[Document images with source code]
[Start of section]
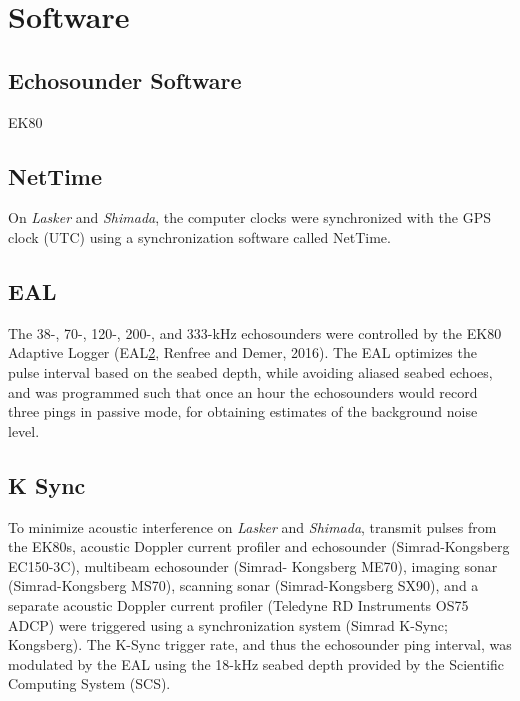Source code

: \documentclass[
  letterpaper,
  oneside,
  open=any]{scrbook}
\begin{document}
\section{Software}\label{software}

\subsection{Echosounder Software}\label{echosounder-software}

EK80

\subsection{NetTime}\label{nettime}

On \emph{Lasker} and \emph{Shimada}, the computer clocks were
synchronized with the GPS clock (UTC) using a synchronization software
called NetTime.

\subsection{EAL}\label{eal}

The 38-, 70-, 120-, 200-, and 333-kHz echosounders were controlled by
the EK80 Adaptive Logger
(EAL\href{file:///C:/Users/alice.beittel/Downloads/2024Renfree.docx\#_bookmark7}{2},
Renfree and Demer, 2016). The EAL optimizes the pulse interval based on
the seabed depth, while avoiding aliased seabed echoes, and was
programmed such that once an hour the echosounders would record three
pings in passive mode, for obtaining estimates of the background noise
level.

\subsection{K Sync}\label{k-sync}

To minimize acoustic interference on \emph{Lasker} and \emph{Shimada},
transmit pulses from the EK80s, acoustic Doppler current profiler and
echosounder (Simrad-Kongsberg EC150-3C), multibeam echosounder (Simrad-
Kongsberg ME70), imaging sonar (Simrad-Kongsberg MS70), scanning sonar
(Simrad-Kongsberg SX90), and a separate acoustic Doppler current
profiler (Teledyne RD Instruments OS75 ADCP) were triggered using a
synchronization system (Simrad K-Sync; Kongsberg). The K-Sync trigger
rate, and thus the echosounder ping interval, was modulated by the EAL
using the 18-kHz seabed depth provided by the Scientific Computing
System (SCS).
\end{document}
[End of section]
== What the exercise asks ==
Word for word, write out each line of the records, but leave the pictures behind.

== Your response ==
Source code

: \documentclass[
  letterpaper,
  oneside,
  open=any]{scrbook}
\begin{document}
\section{Software}\label{software}

\subsection{Echosounder Software}\label{echosounder-software}

EK80

\subsection{NetTime}\label{nettime}

On \emph{Lasker} and \emph{Shimada}, the computer clocks were
synchronized with the GPS clock (UTC) using a synchronization software
called NetTime.

\subsection{EAL}\label{eal}

The 38-, 70-, 120-, 200-, and 333-kHz echosounders were controlled by
the EK80 Adaptive Logger
(EAL\href{file:///C:/Users/alice.beittel/Downloads/2024Renfree.docx\#_bookmark7}{2},
Renfree and Demer, 2016). The EAL optimizes the pulse interval based on
the seabed depth, while avoiding aliased seabed echoes, and was
programmed such that once an hour the echosounders would record three
pings in passive mode, for obtaining estimates of the background noise
level.

\subsection{K Sync}\label{k-sync}

To minimize acoustic interference on \emph{Lasker} and \emph{Shimada},
transmit pulses from the EK80s, acoustic Doppler current profiler and
echosounder (Simrad-Kongsberg EC150-3C), multibeam echosounder (Simrad-
Kongsberg ME70), imaging sonar (Simrad-Kongsberg MS70), scanning sonar
(Simrad-Kongsberg SX90), and a separate acoustic Doppler current
profiler (Teledyne RD Instruments OS75 ADCP) were triggered using a
synchronization system (Simrad K-Sync; Kongsberg). The K-Sync trigger
rate, and thus the echosounder ping interval, was modulated by the EAL
using the 18-kHz seabed depth provided by the Scientific Computing
System (SCS).
\end{document}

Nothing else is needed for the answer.